Un pediatra sul web
Il dovere di una comunità e delle autorità
Riflessioni controcorrente sulla povertà
venerdì 16 aprile 2021
10.00
Sono volate parole grosse, in queste ultime settimane, intorno alla vicenda di via Taranto. Parole grosse nella mia pasciuta comunità di Bisceglie per un caso che ha ottenuto risonanza nazionale grazie all'intervento dei media e in particolare della trasmissione televisiva "Fuori dal Coro".
Bisceglie in prima pagina: la città delle impunità e dell'arroganza. Ho seguito da spettatore incuriosito e istintivamente afflitto, ma non coinvolto in prima persona, fino a quando non sono stato "tirato per i capelli". Il cellulare ha trillato per l'ennesima volta in studio e piuttosto che ascoltare un'ulteriore voce di madre preoccupata per qualche positività al Covid chiedermi della necessità dei tamponi ai figli, sento urlare...
«Dottore! Dottore! Qui ci sono Polizia, Carabinieri, Finanza... Vogliono sbatterci fuori, il bambino piange impaurito! Vogliono sfondare la porta di casa! Aiutatemi! So che non dovevo farlo, ma dove andiamo ora a dormire, sotto il Ponte Lama?»
E poi, sempre la tv... Fra poco toccherà pure a "Le iene"... E in sottofondo male parole, urla strazianti, pianti a dirotto, sbattimento di porte...

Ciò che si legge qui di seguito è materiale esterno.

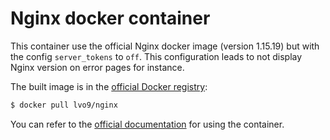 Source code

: # Nginx docker container

This container use the official Nginx docker image (version 1.15.19) but with the config `server_tokens` to `off`.
This configuration leads to not display Nginx version on error pages for instance.

The built image is in the [official Docker registry](https://hub.docker.com/r/lvo9/mysql/):
```bash
$ docker pull lvo9/nginx
```

You can refer to the [official documentation](https://hub.docker.com/_/nginx) for using the container. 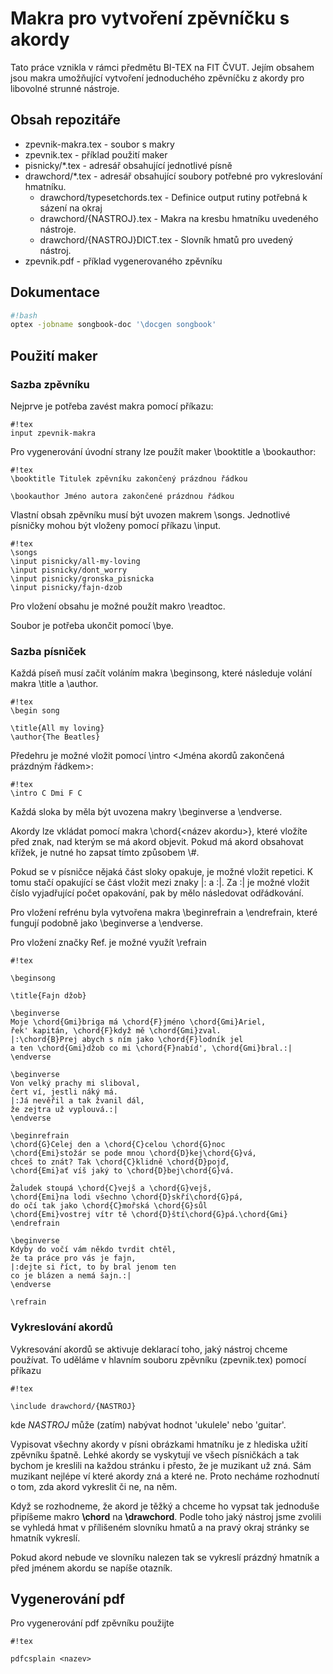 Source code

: # Makra pro vytvoření zpěvníčku s akordy #

Tato práce vznikla v rámci předmětu BI-TEX na FIT ČVUT. Jejím obsahem jsou makra umožňující vytvoření jednoduchého zpěvníčku z akordy pro libovolné strunné nástroje.

## Obsah repozitáře ##

* zpevnik-makra.tex - soubor s makry
* zpevnik.tex - příklad použití maker
* pisnicky/*.tex - adresář obsahující jednotlivé písně
* drawchord/*.tex - adresář obsahující soubory potřebné pro vykreslování hmatníku.
    * drawchord/typesetchords.tex - Definice output rutiny potřebná k sázení na okraj
    * drawchord/{NASTROJ}.tex - Makra na kresbu hmatníku uvedeného nástroje.
    * drawchord/{NASTROJ}DICT.tex - Slovník hmatů pro uvedený nástroj.
* zpevnik.pdf - příklad vygenerovaného zpěvníku

## Dokumentace

``` bash 
#!bash
optex -jobname songbook-doc '\docgen songbook'
```

## Použití maker ##

### Sazba zpěvníku ###

Nejprve je potřeba zavést makra pomocí příkazu:
```
#!tex
input zpevnik-makra
```

Pro vygenerování úvodní strany lze použít maker \booktitle a \bookauthor:

```
#!tex
\booktitle Titulek zpěvníku zakončený prázdnou řádkou

\bookauthor Jméno autora zakončené prázdnou řádkou

```

Vlastní obsah zpěvníku musí být uvozen makrem \songs. Jednotlivé písničky mohou být vloženy pomocí příkazu \input.

```
#!tex
\songs
\input pisnicky/all-my-loving
\input pisnicky/dont_worry
\input pisnicky/gronska_pisnicka
\input pisnicky/fajn-dzob
```

Pro vložení obsahu je možné použít makro \readtoc.

Soubor je potřeba ukončit pomocí \bye.


### Sazba písniček ###
Každá píseň musí začít voláním makra \beginsong, které následuje volání makra \title a \author.

```
#!tex
\begin song

\title{All my loving}
\author{The Beatles}

```

Předehru je možné vložit pomocí \intro <Jména akordů zakončená prázdným řádkem>:

```
#!tex
\intro C Dmi F C

```


Každá sloka by měla být uvozena makry \beginverse a \endverse.

Akordy lze vkládat pomocí makra \chord{<název akordu>}, které vložíte před znak, nad kterým se má akord objevit. Pokud má akord obsahovat křížek, je nutné ho zapsat tímto způsobem \\#.

Pokud se v písničce nějaká část sloky opakuje, je možné vložit repetici. K tomu stačí opakující se část vložit mezi znaky |: a :|. Za :| je možné vložit číslo vyjadřující počet opakování, pak by mělo následovat odřádkování.

Pro vložení refrénu byla vytvořena makra \beginrefrain a \endrefrain, které fungují podobně jako \beginverse a \endverse.

Pro vložení značky Ref. je možné využít \refrain


```
#!tex

\beginsong

\title{Fajn džob}

\beginverse
Moje \chord{Gmi}briga má \chord{F}jméno \chord{Gmi}Ariel,
řek' kapitán, \chord{F}když mě \chord{Gmi}zval.
|:\chord{B}Prej abych s ním jako \chord{F}lodník jel
a ten \chord{Gmi}džob co mi \chord{F}nabíd', \chord{Gmi}bral.:|
\endverse

\beginverse
Von velký prachy mi sliboval,
čert ví, jestli náký má.
|:Já nevěřil a tak žvanil dál,
že zejtra už vyplouvá.:|
\endverse

\beginrefrain
\chord{G}Celej den a \chord{C}celou \chord{G}noc
\chord{Emi}stožár se pode mnou \chord{D}kej\chord{G}vá,
chceš to znát? Tak \chord{C}klidně \chord{D}pojď,
\chord{Emi}ať víš jaký to \chord{D}bej\chord{G}vá.

Žaludek stoupá \chord{C}vejš a \chord{G}vejš,
\chord{Emi}na lodi všechno \chord{D}skří\chord{G}pá,
do očí tak jako \chord{C}mořská \chord{G}sůl
\chord{Emi}vostrej vítr tě \chord{D}ští\chord{G}pá.\chord{Gmi}
\endrefrain

\beginverse
Kdyby do vočí vám někdo tvrdit chtěl,
že ta práce pro vás je fajn,
|:dejte si říct, to by bral jenom ten
co je blázen a nemá šajn.:|
\endverse

\refrain
```

### Vykreslování akordů ###
Vykresování akordů se aktivuje deklarací toho, jaký nástroj chceme používat. To uděláme v hlavním souboru zpěvníku (zpevnik.tex) pomocí příkazu

```
#!tex

\include drawchord/{NASTROJ}
```
kde *NASTROJ* může (zatím) nabývat hodnot 'ukulele' nebo 'guitar'.

Vypisovat všechny akordy v písni obrázkami hmatníku je z hlediska užití zpěvníku špatně. Lehké akordy se vyskytují ve všech písničkách a tak bychom je kreslili na každou stránku i přesto, že je muzikant už zná. Sám muzikant nejlépe ví které akordy zná a které ne. Proto necháme rozhodnutí o tom, zda akord vykreslit či ne, na něm.

Když se rozhodneme, že akord je těžký a chceme ho vypsat tak jednoduše připíšeme makro **\chord** na **\drawchord**. Podle toho jaký nástroj jsme zvolili se vyhledá hmat v přílišeném slovníku hmatů a na pravý okraj stránky se hmatník vykreslí.

Pokud akord nebude ve slovníku nalezen tak se vykreslí prázdný hmatník a před jménem akordu se napíše otazník.


## Vygenerování pdf ##
Pro vygenerování pdf zpěvníku použijte

```
#!tex

pdfcsplain <nazev>
``` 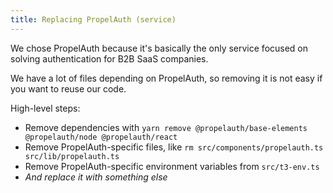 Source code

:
 ```yaml
---
title: Replacing PropelAuth (service)
---
```


We chose PropelAuth because it's basically the only service focused on solving authentication for B2B SaaS companies.

We have a lot of files depending on PropelAuth, so removing it is not easy if you want to reuse our code.

High-level steps:

- Remove dependencies with `yarn remove @propelauth/base-elements @propelauth/node @propelauth/react`
- Remove PropelAuth-specific files, like `rm src/components/propelauth.ts src/lib/propelauth.ts`
- Remove PropelAuth-specific environment variables from `src/t3-env.ts`
- _And replace it with something else_
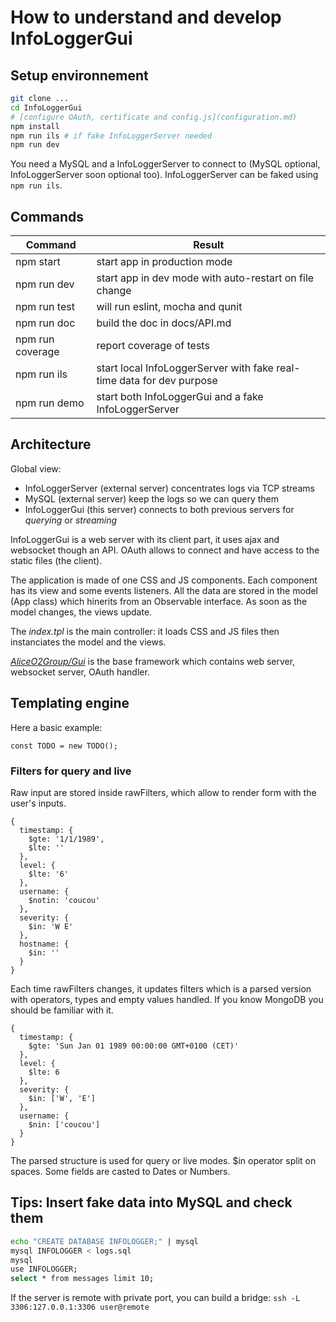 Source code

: # How to understand and develop InfoLoggerGui

## Setup environnement

```bash
git clone ...
cd InfoLoggerGui
# [configure OAuth, certificate and config.js](configuration.md)
npm install
npm run ils # if fake InfoLoggerServer needed
npm run dev
```

You need a MySQL and a InfoLoggerServer to connect to (MySQL optional, InfoLoggerServer soon optional too). InfoLoggerServer can be faked using `npm run ils`.

## Commands

Command  | Result
------------- | -------------
npm start | start app in production mode
npm run dev | start app in dev mode with auto-restart on file change
npm run test | will run eslint, mocha and qunit
npm run doc | build the doc in docs/API.md
npm run coverage | report coverage of tests
npm run ils | start local InfoLoggerServer with fake real-time data for dev purpose
npm run demo | start both InfoLoggerGui and a fake InfoLoggerServer

## Architecture

Global view:
* InfoLoggerServer (external server) concentrates logs via TCP streams
* MySQL (external server) keep the logs so we can query them
* InfoLoggerGui (this server) connects to both previous servers for *querying* or *streaming*

InfoLoggerGui is a web server with its client part, it uses ajax and websocket though an API. OAuth allows to connect and have access to the static files (the client).

The application is made of one CSS and JS components. Each component has its view and some events listeners. All the data are stored in the model (App class) which hinerits from an Observable interface. As soon as the model changes, the views update.

The *index.tpl* is the main controller: it loads CSS and JS files then instanciates the model and the views.

*[AliceO2Group/Gui](https://github.com/AliceO2Group/Gui/)* is the base framework which contains web server, websocket server, OAuth handler.

## Templating engine

Here a basic example:

```JS
const TODO = new TODO();

```

### Filters for query and live

Raw input are stored inside rawFilters, which allow to render form with the user's inputs.

```
{
  timestamp: {
    $gte: '1/1/1989',
    $lte: ''
  },
  level: {
    $lte: '6'
  },
  username: {
    $notin: 'coucou'
  },
  severity: {
    $in: 'W E'
  },
  hostname: {
    $in: ''
  }
}
```

Each time rawFilters changes, it updates filters which is a parsed version with operators, types and empty values handled. If you know MongoDB you should be familiar with it.

```
{
  timestamp: {
    $gte: 'Sun Jan 01 1989 00:00:00 GMT+0100 (CET)'
  },
  level: {
    $lte: 6
  },
  severity: {
    $in: ['W', 'E']
  },
  username: {
    $nin: ['coucou']
  }
}
```

The parsed structure is used for query or live modes. $in operator split on spaces. Some fields are casted to Dates or Numbers.

## Tips: Insert fake data into MySQL and check them

```bash
echo "CREATE DATABASE INFOLOGGER;" | mysql
mysql INFOLOGGER < logs.sql
mysql
use INFOLOGGER;
select * from messages limit 10;
```

If the server is remote with private port, you can build a bridge: `ssh -L 3306:127.0.0.1:3306 user@remote`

Ho un colloquio telefonico con l'avvocato che mi racconta la storia con chiarezza e precisione, e mentre ne parla mi vengono davanti agli occhi quelli del mio piccolo paziente di cinque anni, vittima innocente di azioni scorrette dei genitori e di controreazioni inqualificabili da parte delle "autorità" a tutti i livelli: per un tetto sulla testa!
Forse ho solo sognato...
Maledetti i poveri, gli indigenti, gli ultimi, gli sfortunati, i trasgressori: tutti colpevoli! Nel corso di questi "primi" 36 anni di pediatria di famiglia ne ho dovute fare di certificazioni per sollecitare le amministrazioni comunali a prendere in carico gli ultimi: perché gli ultimi hanno bisogno - non come gli altri ma prima e più degli altri - di abitazioni salubri, di lavori stabili, di sussidi economici, di assistenza sanitaria corretta, pronta ed efficiente. Di educatori per i figli, per l'inserimento sociale, per un abbigliamento consono, per prodotti di igiene "quotidiana", di posti in prima fila nelle manifestazioni culturali, di riconoscimenti di impegno, lavoro, buona volontà. I bambini degli ultimi non hanno responsabilità per la loro condizione e se vedono il genitore deluso, scontento, frustrato, indigene, riverseranno nel resto della società il rancore e magari potranno solo delinquere.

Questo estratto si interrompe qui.